→ **What you need to do**: The answer must be an exact copy of the records, with no pictures in it.

→ **Excerpts from a dataset**:
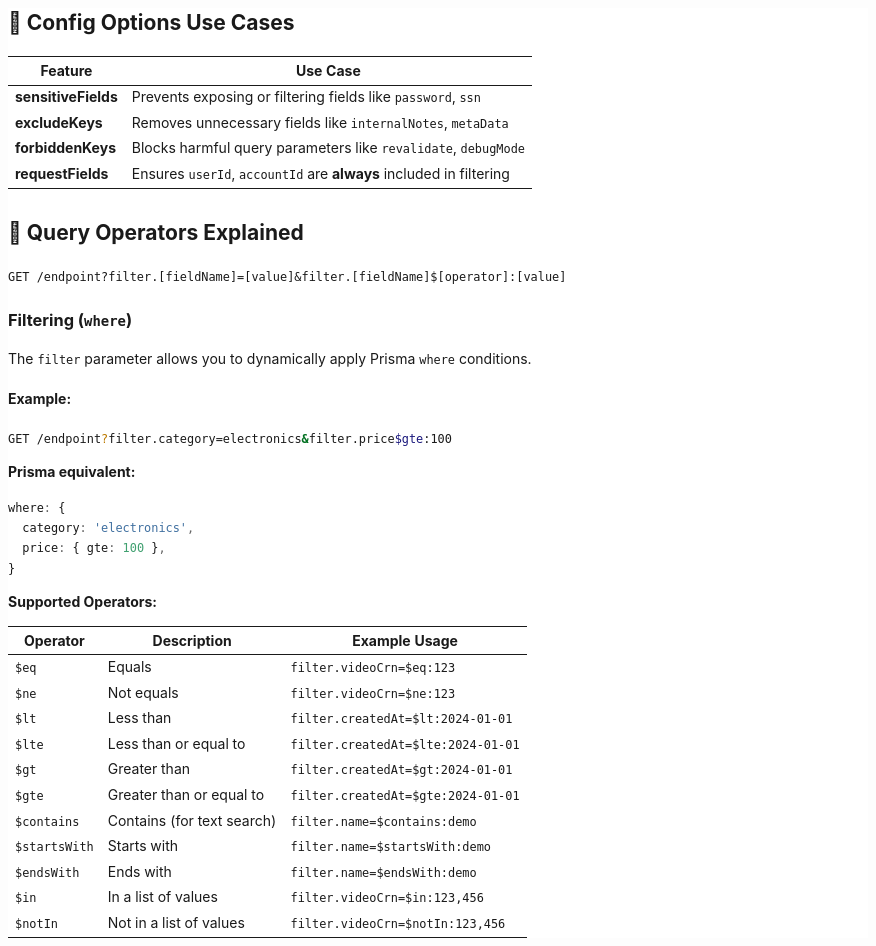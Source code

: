 
## **🎯 Config Options Use Cases**

| Feature             | Use Case                                                           |
| ------------------- | ------------------------------------------------------------------ |
| **sensitiveFields** | Prevents exposing or filtering fields like `password`, `ssn`       |
| **excludeKeys**     | Removes unnecessary fields like `internalNotes`, `metaData`        |
| **forbiddenKeys**   | Blocks harmful query parameters like `revalidate`, `debugMode`     |
| **requestFields**   | Ensures `userId`, `accountId` are **always** included in filtering |

## **📌 Query Operators Explained**

`GET /endpoint?filter.[fieldName]=[value]&filter.[fieldName]$[operator]:[value]`

### **Filtering (`where`)**

The `filter` parameter allows you to dynamically apply Prisma `where` conditions.

#### **Example:**

```sh
GET /endpoint?filter.category=electronics&filter.price$gte:100
```

**Prisma equivalent:**

```ts
where: {
  category: 'electronics',
  price: { gte: 100 },
}
```

**Supported Operators:**

| Operator      | Description                | Example Usage                      |
| ------------- | -------------------------- | ---------------------------------- |
| `$eq`         | Equals                     | `filter.videoCrn=$eq:123`          |
| `$ne`         | Not equals                 | `filter.videoCrn=$ne:123`          |
| `$lt`         | Less than                  | `filter.createdAt=$lt:2024-01-01`  |
| `$lte`        | Less than or equal to      | `filter.createdAt=$lte:2024-01-01` |
| `$gt`         | Greater than               | `filter.createdAt=$gt:2024-01-01`  |
| `$gte`        | Greater than or equal to   | `filter.createdAt=$gte:2024-01-01` |
| `$contains`   | Contains (for text search) | `filter.name=$contains:demo`       |
| `$startsWith` | Starts with                | `filter.name=$startsWith:demo`     |
| `$endsWith`   | Ends with                  | `filter.name=$endsWith:demo`       |
| `$in`         | In a list of values        | `filter.videoCrn=$in:123,456`      |
| `$notIn`      | Not in a list of values    | `filter.videoCrn=$notIn:123,456`   |
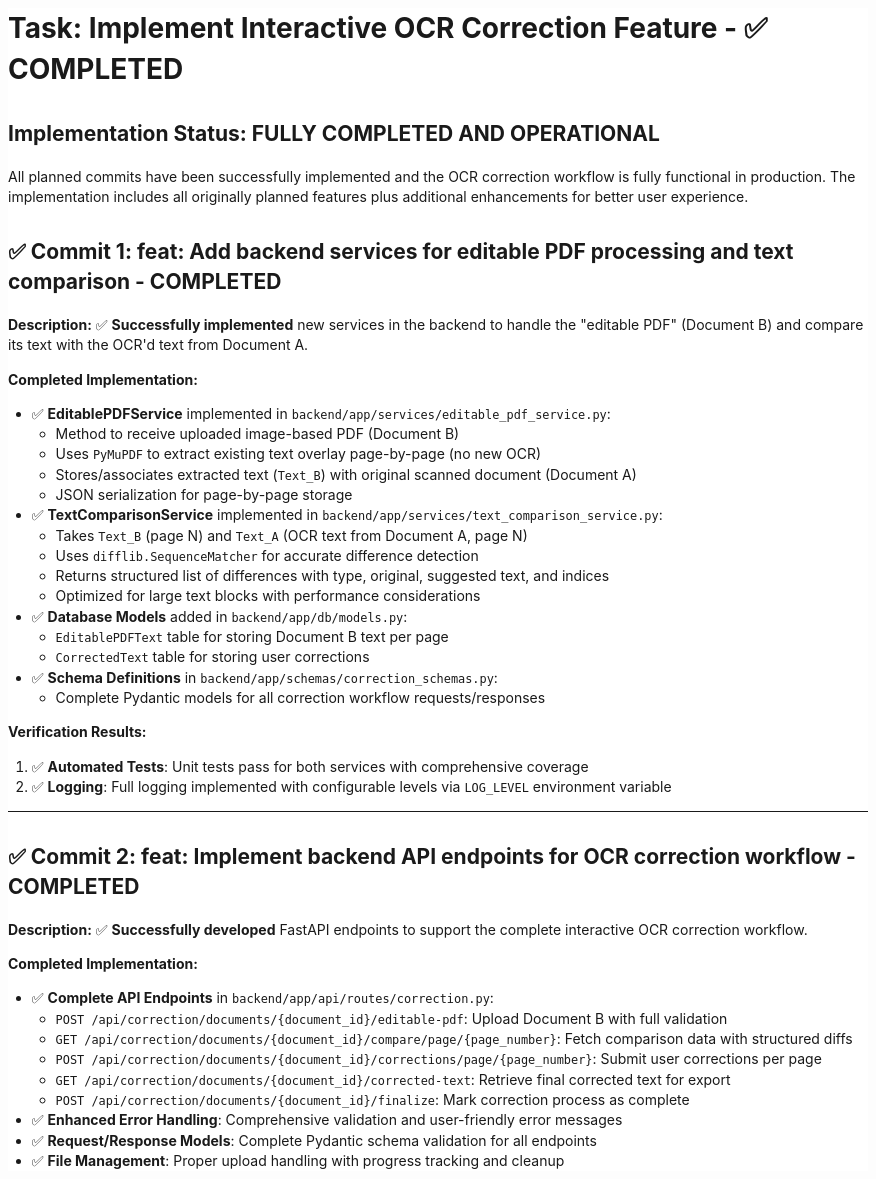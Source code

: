 # Task: Implement Interactive OCR Correction Feature - ✅ COMPLETED

## Implementation Status: **FULLY COMPLETED AND OPERATIONAL**

All planned commits have been successfully implemented and the OCR correction workflow is fully functional in production. The implementation includes all originally planned features plus additional enhancements for better user experience.

## ✅ Commit 1: feat: Add backend services for editable PDF processing and text comparison - **COMPLETED**
**Description:**
✅ **Successfully implemented** new services in the backend to handle the "editable PDF" (Document B) and compare its text with the OCR'd text from Document A.

**Completed Implementation:**
- ✅ **EditablePDFService** implemented in `backend/app/services/editable_pdf_service.py`:
    - Method to receive uploaded image-based PDF (Document B)
    - Uses `PyMuPDF` to extract existing text overlay page-by-page (no new OCR)
    - Stores/associates extracted text (`Text_B`) with original scanned document (Document A)
    - JSON serialization for page-by-page storage
- ✅ **TextComparisonService** implemented in `backend/app/services/text_comparison_service.py`:
    - Takes `Text_B` (page N) and `Text_A` (OCR text from Document A, page N)
    - Uses `difflib.SequenceMatcher` for accurate difference detection
    - Returns structured list of differences with type, original, suggested text, and indices
    - Optimized for large text blocks with performance considerations
- ✅ **Database Models** added in `backend/app/db/models.py`:
    - `EditablePDFText` table for storing Document B text per page
    - `CorrectedText` table for storing user corrections
- ✅ **Schema Definitions** in `backend/app/schemas/correction_schemas.py`:
    - Complete Pydantic models for all correction workflow requests/responses

**Verification Results:**
1. ✅ **Automated Tests**: Unit tests pass for both services with comprehensive coverage
2. ✅ **Logging**: Full logging implemented with configurable levels via `LOG_LEVEL` environment variable

---

## ✅ Commit 2: feat: Implement backend API endpoints for OCR correction workflow - **COMPLETED**
**Description:**
✅ **Successfully developed** FastAPI endpoints to support the complete interactive OCR correction workflow.

**Completed Implementation:**
- ✅ **Complete API Endpoints** in `backend/app/api/routes/correction.py`:
    - `POST /api/correction/documents/{document_id}/editable-pdf`: Upload Document B with full validation
    - `GET /api/correction/documents/{document_id}/compare/page/{page_number}`: Fetch comparison data with structured diffs
    - `POST /api/correction/documents/{document_id}/corrections/page/{page_number}`: Submit user corrections per page
    - `GET /api/correction/documents/{document_id}/corrected-text`: Retrieve final corrected text for export
    - `POST /api/correction/documents/{document_id}/finalize`: Mark correction process as complete
- ✅ **Enhanced Error Handling**: Comprehensive validation and user-friendly error messages
- ✅ **Request/Response Models**: Complete Pydantic schema validation for all endpoints
- ✅ **File Management**: Proper upload handling with progress tracking and cleanup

→ **Result of the exercise**:
Source code

: 
## **🎯 Config Options Use Cases**

| Feature             | Use Case                                                           |
| ------------------- | ------------------------------------------------------------------ |
| **sensitiveFields** | Prevents exposing or filtering fields like `password`, `ssn`       |
| **excludeKeys**     | Removes unnecessary fields like `internalNotes`, `metaData`        |
| **forbiddenKeys**   | Blocks harmful query parameters like `revalidate`, `debugMode`     |
| **requestFields**   | Ensures `userId`, `accountId` are **always** included in filtering |

## **📌 Query Operators Explained**

`GET /endpoint?filter.[fieldName]=[value]&filter.[fieldName]$[operator]:[value]`

### **Filtering (`where`)**

The `filter` parameter allows you to dynamically apply Prisma `where` conditions.

#### **Example:**

```sh
GET /endpoint?filter.category=electronics&filter.price$gte:100
```

**Prisma equivalent:**

```ts
where: {
  category: 'electronics',
  price: { gte: 100 },
}
```

**Supported Operators:**

| Operator      | Description                | Example Usage                      |
| ------------- | -------------------------- | ---------------------------------- |
| `$eq`         | Equals                     | `filter.videoCrn=$eq:123`          |
| `$ne`         | Not equals                 | `filter.videoCrn=$ne:123`          |
| `$lt`         | Less than                  | `filter.createdAt=$lt:2024-01-01`  |
| `$lte`        | Less than or equal to      | `filter.createdAt=$lte:2024-01-01` |
| `$gt`         | Greater than               | `filter.createdAt=$gt:2024-01-01`  |
| `$gte`        | Greater than or equal to   | `filter.createdAt=$gte:2024-01-01` |
| `$contains`   | Contains (for text search) | `filter.name=$contains:demo`       |
| `$startsWith` | Starts with                | `filter.name=$startsWith:demo`     |
| `$endsWith`   | Ends with                  | `filter.name=$endsWith:demo`       |
| `$in`         | In a list of values        | `filter.videoCrn=$in:123,456`      |
| `$notIn`      | Not in a list of values    | `filter.videoCrn=$notIn:123,456`   |
Source code

: # Task: Implement Interactive OCR Correction Feature - ✅ COMPLETED

## Implementation Status: **FULLY COMPLETED AND OPERATIONAL**

All planned commits have been successfully implemented and the OCR correction workflow is fully functional in production. The implementation includes all originally planned features plus additional enhancements for better user experience.

## ✅ Commit 1: feat: Add backend services for editable PDF processing and text comparison - **COMPLETED**
**Description:**
✅ **Successfully implemented** new services in the backend to handle the "editable PDF" (Document B) and compare its text with the OCR'd text from Document A.

**Completed Implementation:**
- ✅ **EditablePDFService** implemented in `backend/app/services/editable_pdf_service.py`:
    - Method to receive uploaded image-based PDF (Document B)
    - Uses `PyMuPDF` to extract existing text overlay page-by-page (no new OCR)
    - Stores/associates extracted text (`Text_B`) with original scanned document (Document A)
    - JSON serialization for page-by-page storage
- ✅ **TextComparisonService** implemented in `backend/app/services/text_comparison_service.py`:
    - Takes `Text_B` (page N) and `Text_A` (OCR text from Document A, page N)
    - Uses `difflib.SequenceMatcher` for accurate difference detection
    - Returns structured list of differences with type, original, suggested text, and indices
    - Optimized for large text blocks with performance considerations
- ✅ **Database Models** added in `backend/app/db/models.py`:
    - `EditablePDFText` table for storing Document B text per page
    - `CorrectedText` table for storing user corrections
- ✅ **Schema Definitions** in `backend/app/schemas/correction_schemas.py`:
    - Complete Pydantic models for all correction workflow requests/responses

**Verification Results:**
1. ✅ **Automated Tests**: Unit tests pass for both services with comprehensive coverage
2. ✅ **Logging**: Full logging implemented with configurable levels via `LOG_LEVEL` environment variable

---

## ✅ Commit 2: feat: Implement backend API endpoints for OCR correction workflow - **COMPLETED**
**Description:**
✅ **Successfully developed** FastAPI endpoints to support the complete interactive OCR correction workflow.

**Completed Implementation:**
- ✅ **Complete API Endpoints** in `backend/app/api/routes/correction.py`:
    - `POST /api/correction/documents/{document_id}/editable-pdf`: Upload Document B with full validation
    - `GET /api/correction/documents/{document_id}/compare/page/{page_number}`: Fetch comparison data with structured diffs
    - `POST /api/correction/documents/{document_id}/corrections/page/{page_number}`: Submit user corrections per page
    - `GET /api/correction/documents/{document_id}/corrected-text`: Retrieve final corrected text for export
    - `POST /api/correction/documents/{document_id}/finalize`: Mark correction process as complete
- ✅ **Enhanced Error Handling**: Comprehensive validation and user-friendly error messages
- ✅ **Request/Response Models**: Complete Pydantic schema validation for all endpoints
- ✅ **File Management**: Proper upload handling with progress tracking and cleanup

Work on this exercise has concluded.